Work required | The lines to reproduce run from the one containing "vanishes at every" through the final line of the entries; write them out exactly and add nothing.

The data |
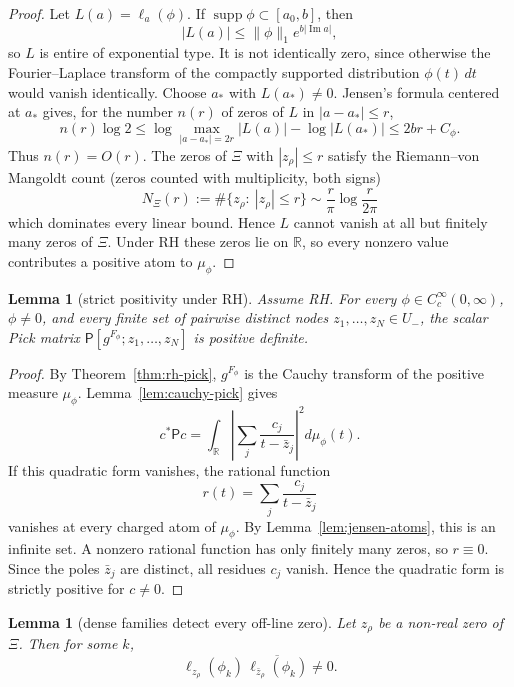 \documentclass[11pt]{amsart}
\newtheorem{lemma}[theorem]{Lemma}
\theoremstyle{definition}
\theoremstyle{remark}
\theoremstyle{definition}
\renewcommand{\Im}{\operatorname{Im}}
\newcommand{\R}{\mathbb{R}}
\begin{document}
\begin{proof}
Let $L(a)=\ell_a(\phi)$.  If $\operatorname{supp}\phi\subset[a_0,b]$, then
\[
   |L(a)|\le \|\phi\|_1e^{b|\Im a|},
\]
so $L$ is entire of exponential type.  It is not identically zero, since otherwise the Fourier--Laplace
transform of the compactly supported distribution $\phi(t)\,dt$ would vanish identically.  Choose
$a_*$ with $L(a_*)\ne0$.  Jensen's formula centered at $a_*$ gives, for the number $n(r)$ of zeros of
$L$ in $|a-a_*|\le r$,
\[
   n(r)\log2
   \le
   \log\max_{|a-a_*|=2r}|L(a)|-\log|L(a_*)|
   \le
   2br+C_\phi.
\]
Thus $n(r)=O(r)$.  The zeros of $\Xi$ with $|z_\rho|\le r$ satisfy the Riemann--von Mangoldt count (zeros counted with multiplicity, both signs)
\[
   N_\Xi(r):=\#\{z_\rho:\ |z_\rho|\le r\}\sim\frac{r}{\pi}\log\frac{r}{2\pi}
\]
which dominates every linear bound.  Hence $L$ cannot vanish at all but finitely many zeros of $\Xi$.
Under RH these zeros lie on $\R$, so every nonzero value contributes a positive atom to $\mu_\phi$.
\end{proof}

\begin{lemma}[strict positivity under RH]\label{lem:strict-pd}
Assume RH.  For every $\phi\in C_c^\infty(0,\infty)$, $\phi\ne0$, and every finite set of pairwise
distinct nodes $z_1,\ldots,z_N\in U_-$, the scalar Pick matrix
$\mathsf P[g^{F_\phi};z_1,\ldots,z_N]$ is positive definite.
\end{lemma}

\begin{proof}
By Theorem~\ref{thm:rh-pick}, $g^{F_\phi}$ is the Cauchy transform of the positive measure
$\mu_\phi$.  Lemma~\ref{lem:cauchy-pick} gives
\[
   c^*\mathsf P c
   =
   \int_\R\left|\sum_j\frac{c_j}{t-\bar z_j}\right|^2d\mu_\phi(t).
\]
If this quadratic form vanishes, the rational function
\[
   r(t)=\sum_j\frac{c_j}{t-\bar z_j}
\]
vanishes at every charged atom of $\mu_\phi$.  By Lemma~\ref{lem:jensen-atoms}, this is an infinite
set.  A nonzero rational function has only finitely many zeros, so $r\equiv0$.  Since the poles
$\bar z_j$ are distinct, all residues $c_j$ vanish.  Hence the quadratic form is strictly positive for
$c\ne0$.
\end{proof}

\begin{lemma}[dense families detect every off-line zero]\label{lem:dense-detection}
Let $z_\rho$ be a non-real zero of $\Xi$.  Then for some $k$,
\[
   \ell_{z_\rho}(\phi_k)\,\overline{\ell_{\bar z_\rho}(\phi_k)}\ne0.
\]
\end{lemma}
\end{document}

Response to this task |
vanishes at every charged atom of $\mu_\phi$.  By Lemma~\ref{lem:jensen-atoms}, this is an infinite
set.  A nonzero rational function has only finitely many zeros, so $r\equiv0$.  Since the poles
$\bar z_j$ are distinct, all residues $c_j$ vanish.  Hence the quadratic form is strictly positive for
$c\ne0$.
\end{proof}

\begin{lemma}[dense families detect every off-line zero]\label{lem:dense-detection}
Let $z_\rho$ be a non-real zero of $\Xi$.  Then for some $k$,
\[
   \ell_{z_\rho}(\phi_k)\,\overline{\ell_{\bar z_\rho}(\phi_k)}\ne0.
\]
\end{lemma}
\end{document}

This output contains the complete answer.